### Aim of the task
Every line that contains the word "services" is to be copied from the listing.

------------------------------------

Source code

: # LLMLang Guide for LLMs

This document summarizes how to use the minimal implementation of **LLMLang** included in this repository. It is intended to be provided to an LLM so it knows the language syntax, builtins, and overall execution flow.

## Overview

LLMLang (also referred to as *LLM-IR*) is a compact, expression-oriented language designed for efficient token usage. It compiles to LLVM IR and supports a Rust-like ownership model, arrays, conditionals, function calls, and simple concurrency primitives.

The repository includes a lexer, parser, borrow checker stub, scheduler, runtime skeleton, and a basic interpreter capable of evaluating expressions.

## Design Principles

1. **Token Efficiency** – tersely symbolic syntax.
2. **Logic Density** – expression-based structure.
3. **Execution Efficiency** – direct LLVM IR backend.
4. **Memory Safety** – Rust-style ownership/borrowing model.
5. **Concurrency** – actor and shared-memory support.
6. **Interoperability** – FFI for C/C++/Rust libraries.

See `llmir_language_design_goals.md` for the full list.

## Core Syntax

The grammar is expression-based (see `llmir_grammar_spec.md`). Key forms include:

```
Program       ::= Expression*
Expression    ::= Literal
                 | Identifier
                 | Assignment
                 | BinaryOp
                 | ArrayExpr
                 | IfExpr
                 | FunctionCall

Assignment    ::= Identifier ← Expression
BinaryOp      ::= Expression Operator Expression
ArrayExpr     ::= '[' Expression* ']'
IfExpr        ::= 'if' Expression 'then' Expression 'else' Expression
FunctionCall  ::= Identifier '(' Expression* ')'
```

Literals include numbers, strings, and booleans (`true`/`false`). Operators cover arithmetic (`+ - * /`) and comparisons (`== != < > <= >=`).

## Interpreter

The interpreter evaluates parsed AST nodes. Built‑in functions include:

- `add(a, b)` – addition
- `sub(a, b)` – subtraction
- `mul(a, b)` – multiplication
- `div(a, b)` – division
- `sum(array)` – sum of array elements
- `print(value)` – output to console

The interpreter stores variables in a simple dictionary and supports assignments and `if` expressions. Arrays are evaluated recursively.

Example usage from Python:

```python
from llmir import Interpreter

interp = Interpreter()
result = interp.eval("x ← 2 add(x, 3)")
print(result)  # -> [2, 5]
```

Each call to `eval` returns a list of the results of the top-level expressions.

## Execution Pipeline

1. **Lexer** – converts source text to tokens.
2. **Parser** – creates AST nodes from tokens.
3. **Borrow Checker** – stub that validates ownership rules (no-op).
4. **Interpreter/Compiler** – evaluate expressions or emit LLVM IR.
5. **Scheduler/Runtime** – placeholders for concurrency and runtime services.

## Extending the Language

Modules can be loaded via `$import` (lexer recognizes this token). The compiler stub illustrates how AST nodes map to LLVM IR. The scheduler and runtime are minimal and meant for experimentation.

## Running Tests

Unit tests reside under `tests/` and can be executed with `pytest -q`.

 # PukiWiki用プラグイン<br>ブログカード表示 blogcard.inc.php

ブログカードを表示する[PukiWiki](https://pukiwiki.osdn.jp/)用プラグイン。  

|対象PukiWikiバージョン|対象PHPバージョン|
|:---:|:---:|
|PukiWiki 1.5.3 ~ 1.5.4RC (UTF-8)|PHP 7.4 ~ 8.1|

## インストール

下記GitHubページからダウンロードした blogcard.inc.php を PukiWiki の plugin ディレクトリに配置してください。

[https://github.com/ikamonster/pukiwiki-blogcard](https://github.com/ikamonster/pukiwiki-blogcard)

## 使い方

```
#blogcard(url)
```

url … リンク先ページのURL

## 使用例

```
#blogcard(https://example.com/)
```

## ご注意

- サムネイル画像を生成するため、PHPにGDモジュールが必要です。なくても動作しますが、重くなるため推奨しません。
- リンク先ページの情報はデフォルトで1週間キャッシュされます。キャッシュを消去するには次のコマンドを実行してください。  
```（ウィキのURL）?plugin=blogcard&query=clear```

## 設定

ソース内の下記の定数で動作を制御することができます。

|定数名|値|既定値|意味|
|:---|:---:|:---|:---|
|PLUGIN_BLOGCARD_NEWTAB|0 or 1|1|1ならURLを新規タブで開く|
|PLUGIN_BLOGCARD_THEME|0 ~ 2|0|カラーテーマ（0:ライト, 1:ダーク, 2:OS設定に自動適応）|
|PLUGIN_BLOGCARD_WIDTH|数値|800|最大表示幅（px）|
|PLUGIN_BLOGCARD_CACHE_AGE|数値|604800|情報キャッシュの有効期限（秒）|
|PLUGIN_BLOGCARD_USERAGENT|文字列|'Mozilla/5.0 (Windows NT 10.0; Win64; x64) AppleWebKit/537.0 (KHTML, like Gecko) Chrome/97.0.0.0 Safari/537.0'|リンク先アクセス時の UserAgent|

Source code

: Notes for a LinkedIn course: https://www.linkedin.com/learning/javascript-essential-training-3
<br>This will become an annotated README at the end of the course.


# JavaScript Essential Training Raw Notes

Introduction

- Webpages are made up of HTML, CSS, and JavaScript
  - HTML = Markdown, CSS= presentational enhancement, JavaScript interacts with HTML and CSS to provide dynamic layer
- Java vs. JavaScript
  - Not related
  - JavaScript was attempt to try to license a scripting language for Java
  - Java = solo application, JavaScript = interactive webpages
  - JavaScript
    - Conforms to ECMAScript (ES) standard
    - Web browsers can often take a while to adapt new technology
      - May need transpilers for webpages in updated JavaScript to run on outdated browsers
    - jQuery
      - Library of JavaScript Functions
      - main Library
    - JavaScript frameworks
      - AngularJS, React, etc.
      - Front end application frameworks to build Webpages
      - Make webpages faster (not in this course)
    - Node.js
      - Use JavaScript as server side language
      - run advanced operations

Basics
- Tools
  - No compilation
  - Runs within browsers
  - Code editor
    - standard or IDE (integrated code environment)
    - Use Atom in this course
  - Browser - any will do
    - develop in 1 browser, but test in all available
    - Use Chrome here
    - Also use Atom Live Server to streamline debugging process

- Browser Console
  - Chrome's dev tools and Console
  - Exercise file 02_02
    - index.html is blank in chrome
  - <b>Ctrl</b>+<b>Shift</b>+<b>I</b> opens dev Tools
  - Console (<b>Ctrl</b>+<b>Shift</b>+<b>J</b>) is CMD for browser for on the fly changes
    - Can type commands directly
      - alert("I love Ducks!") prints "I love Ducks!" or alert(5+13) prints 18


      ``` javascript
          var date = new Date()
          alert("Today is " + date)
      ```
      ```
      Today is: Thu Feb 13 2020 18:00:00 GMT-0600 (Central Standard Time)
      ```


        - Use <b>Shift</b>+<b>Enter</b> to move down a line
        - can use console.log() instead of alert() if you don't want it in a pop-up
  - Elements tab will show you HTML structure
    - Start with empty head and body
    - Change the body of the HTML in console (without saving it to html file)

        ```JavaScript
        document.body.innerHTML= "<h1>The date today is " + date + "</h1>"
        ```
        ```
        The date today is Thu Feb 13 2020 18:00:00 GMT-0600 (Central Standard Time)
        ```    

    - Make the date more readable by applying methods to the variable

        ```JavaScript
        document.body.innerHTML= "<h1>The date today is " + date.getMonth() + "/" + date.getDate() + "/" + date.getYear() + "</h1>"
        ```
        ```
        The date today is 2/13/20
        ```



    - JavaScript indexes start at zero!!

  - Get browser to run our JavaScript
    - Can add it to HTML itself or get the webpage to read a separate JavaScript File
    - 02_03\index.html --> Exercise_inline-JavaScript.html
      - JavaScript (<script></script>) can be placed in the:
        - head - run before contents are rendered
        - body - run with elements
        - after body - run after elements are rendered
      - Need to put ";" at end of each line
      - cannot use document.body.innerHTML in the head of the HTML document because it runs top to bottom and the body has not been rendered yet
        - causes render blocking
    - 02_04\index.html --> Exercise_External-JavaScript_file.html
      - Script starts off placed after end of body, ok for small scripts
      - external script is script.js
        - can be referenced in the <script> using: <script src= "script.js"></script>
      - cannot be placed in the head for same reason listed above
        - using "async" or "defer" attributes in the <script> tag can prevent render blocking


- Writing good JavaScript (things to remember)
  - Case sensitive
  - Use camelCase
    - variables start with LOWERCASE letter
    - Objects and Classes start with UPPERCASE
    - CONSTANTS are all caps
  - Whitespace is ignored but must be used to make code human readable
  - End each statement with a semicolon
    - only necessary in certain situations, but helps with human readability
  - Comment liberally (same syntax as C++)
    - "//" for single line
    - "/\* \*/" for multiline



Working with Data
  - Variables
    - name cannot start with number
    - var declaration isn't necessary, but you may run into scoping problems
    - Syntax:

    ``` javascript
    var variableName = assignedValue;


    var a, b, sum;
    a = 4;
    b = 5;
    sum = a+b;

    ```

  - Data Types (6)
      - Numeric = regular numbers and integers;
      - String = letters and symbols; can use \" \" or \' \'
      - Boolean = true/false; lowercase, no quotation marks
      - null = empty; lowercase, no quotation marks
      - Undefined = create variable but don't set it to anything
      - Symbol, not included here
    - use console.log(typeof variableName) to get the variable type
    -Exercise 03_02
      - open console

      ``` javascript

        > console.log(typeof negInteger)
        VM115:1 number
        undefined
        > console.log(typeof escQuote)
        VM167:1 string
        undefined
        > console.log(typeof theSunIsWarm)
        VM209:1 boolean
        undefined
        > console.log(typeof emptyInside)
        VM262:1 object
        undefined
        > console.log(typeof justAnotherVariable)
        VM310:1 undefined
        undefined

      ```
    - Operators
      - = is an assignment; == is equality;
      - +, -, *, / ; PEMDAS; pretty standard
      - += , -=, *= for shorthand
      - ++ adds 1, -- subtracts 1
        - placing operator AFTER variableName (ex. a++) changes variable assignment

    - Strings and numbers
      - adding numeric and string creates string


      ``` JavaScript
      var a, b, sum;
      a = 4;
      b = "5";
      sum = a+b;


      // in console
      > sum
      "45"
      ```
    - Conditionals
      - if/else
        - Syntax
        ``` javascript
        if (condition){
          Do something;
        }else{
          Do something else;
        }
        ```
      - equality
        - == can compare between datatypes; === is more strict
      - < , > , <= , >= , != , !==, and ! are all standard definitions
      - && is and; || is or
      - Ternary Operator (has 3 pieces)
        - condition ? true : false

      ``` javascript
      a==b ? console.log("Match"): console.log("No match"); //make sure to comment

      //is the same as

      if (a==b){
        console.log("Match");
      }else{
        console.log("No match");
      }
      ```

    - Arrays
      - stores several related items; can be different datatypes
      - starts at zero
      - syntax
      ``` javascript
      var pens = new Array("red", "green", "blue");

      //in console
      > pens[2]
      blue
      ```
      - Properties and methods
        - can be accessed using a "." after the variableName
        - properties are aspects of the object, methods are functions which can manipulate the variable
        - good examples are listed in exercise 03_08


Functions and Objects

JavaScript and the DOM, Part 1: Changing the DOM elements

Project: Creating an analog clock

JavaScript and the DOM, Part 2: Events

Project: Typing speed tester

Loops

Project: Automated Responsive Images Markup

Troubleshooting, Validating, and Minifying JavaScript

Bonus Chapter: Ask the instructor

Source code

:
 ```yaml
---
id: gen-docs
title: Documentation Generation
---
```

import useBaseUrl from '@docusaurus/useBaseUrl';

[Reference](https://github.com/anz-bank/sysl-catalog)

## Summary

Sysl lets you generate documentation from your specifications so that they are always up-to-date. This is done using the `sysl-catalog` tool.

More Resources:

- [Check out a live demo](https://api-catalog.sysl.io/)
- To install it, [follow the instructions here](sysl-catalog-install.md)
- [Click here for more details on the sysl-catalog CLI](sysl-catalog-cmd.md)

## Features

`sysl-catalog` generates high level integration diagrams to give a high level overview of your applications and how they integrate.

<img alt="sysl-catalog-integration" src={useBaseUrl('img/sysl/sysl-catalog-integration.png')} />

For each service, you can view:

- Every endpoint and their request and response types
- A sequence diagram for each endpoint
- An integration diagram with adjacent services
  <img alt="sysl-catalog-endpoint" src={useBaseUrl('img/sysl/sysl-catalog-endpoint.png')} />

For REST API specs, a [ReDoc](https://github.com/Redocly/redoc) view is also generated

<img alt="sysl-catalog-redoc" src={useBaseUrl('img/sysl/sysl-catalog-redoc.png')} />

------------------------------------

### Task output
5. **Scheduler/Runtime** – placeholders for concurrency and runtime services.
- An integration diagram with adjacent services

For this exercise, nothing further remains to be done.